LISTED ENTRIES below:
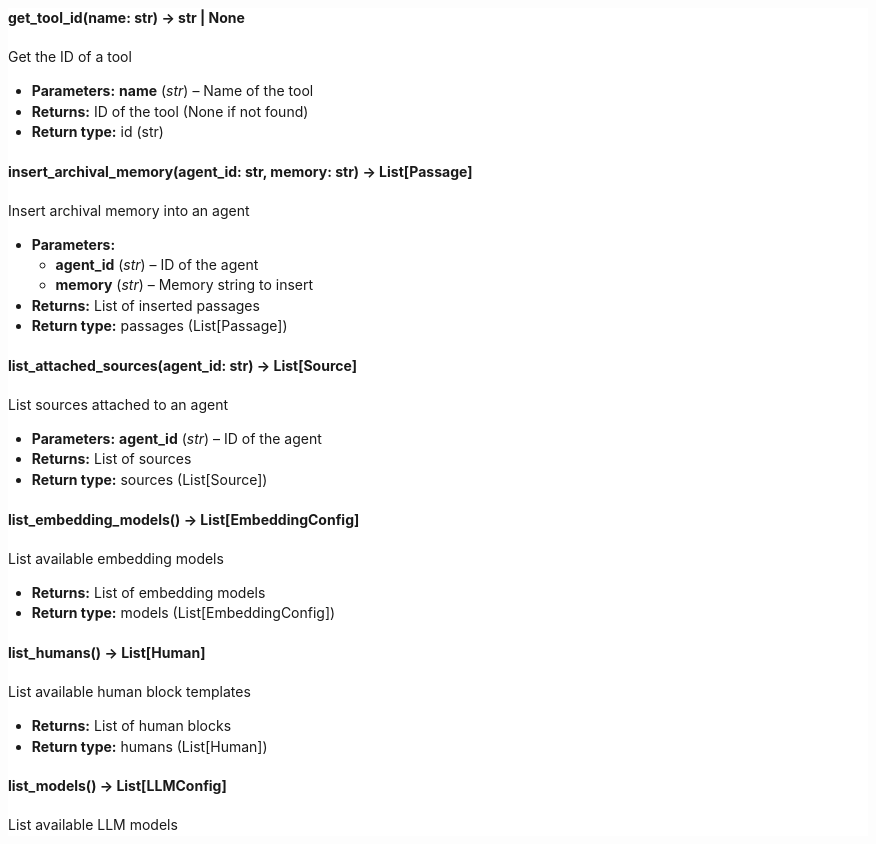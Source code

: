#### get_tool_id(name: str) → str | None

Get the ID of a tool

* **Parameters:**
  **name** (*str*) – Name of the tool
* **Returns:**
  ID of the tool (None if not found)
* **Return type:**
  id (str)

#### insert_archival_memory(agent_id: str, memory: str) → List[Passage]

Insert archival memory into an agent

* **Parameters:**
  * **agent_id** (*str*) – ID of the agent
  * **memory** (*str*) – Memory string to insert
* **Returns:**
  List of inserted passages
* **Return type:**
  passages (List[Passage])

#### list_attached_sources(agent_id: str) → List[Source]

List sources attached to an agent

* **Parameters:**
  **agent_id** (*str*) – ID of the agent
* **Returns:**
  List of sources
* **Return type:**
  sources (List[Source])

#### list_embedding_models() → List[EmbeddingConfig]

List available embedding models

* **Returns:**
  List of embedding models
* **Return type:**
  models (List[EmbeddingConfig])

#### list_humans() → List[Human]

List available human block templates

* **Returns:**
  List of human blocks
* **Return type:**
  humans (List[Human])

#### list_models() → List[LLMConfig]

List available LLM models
End of LISTED ENTRIES.
TASK PROMPT:
Leave out the pictures and set down all of the data exactly.

ANSWER BOX:
Source code

:#### get_tool_id(name: str) → str | None

Get the ID of a tool

* **Parameters:**
  **name** (*str*) – Name of the tool
* **Returns:**
  ID of the tool (None if not found)
* **Return type:**
  id (str)

#### insert_archival_memory(agent_id: str, memory: str) → List[Passage]

Insert archival memory into an agent

* **Parameters:**
  * **agent_id** (*str*) – ID of the agent
  * **memory** (*str*) – Memory string to insert
* **Returns:**
  List of inserted passages
* **Return type:**
  passages (List[Passage])

#### list_attached_sources(agent_id: str) → List[Source]

List sources attached to an agent

* **Parameters:**
  **agent_id** (*str*) – ID of the agent
* **Returns:**
  List of sources
* **Return type:**
  sources (List[Source])

#### list_embedding_models() → List[EmbeddingConfig]

List available embedding models

* **Returns:**
  List of embedding models
* **Return type:**
  models (List[EmbeddingConfig])

#### list_humans() → List[Human]

List available human block templates

* **Returns:**
  List of human blocks
* **Return type:**
  humans (List[Human])

#### list_models() → List[LLMConfig]

List available LLM models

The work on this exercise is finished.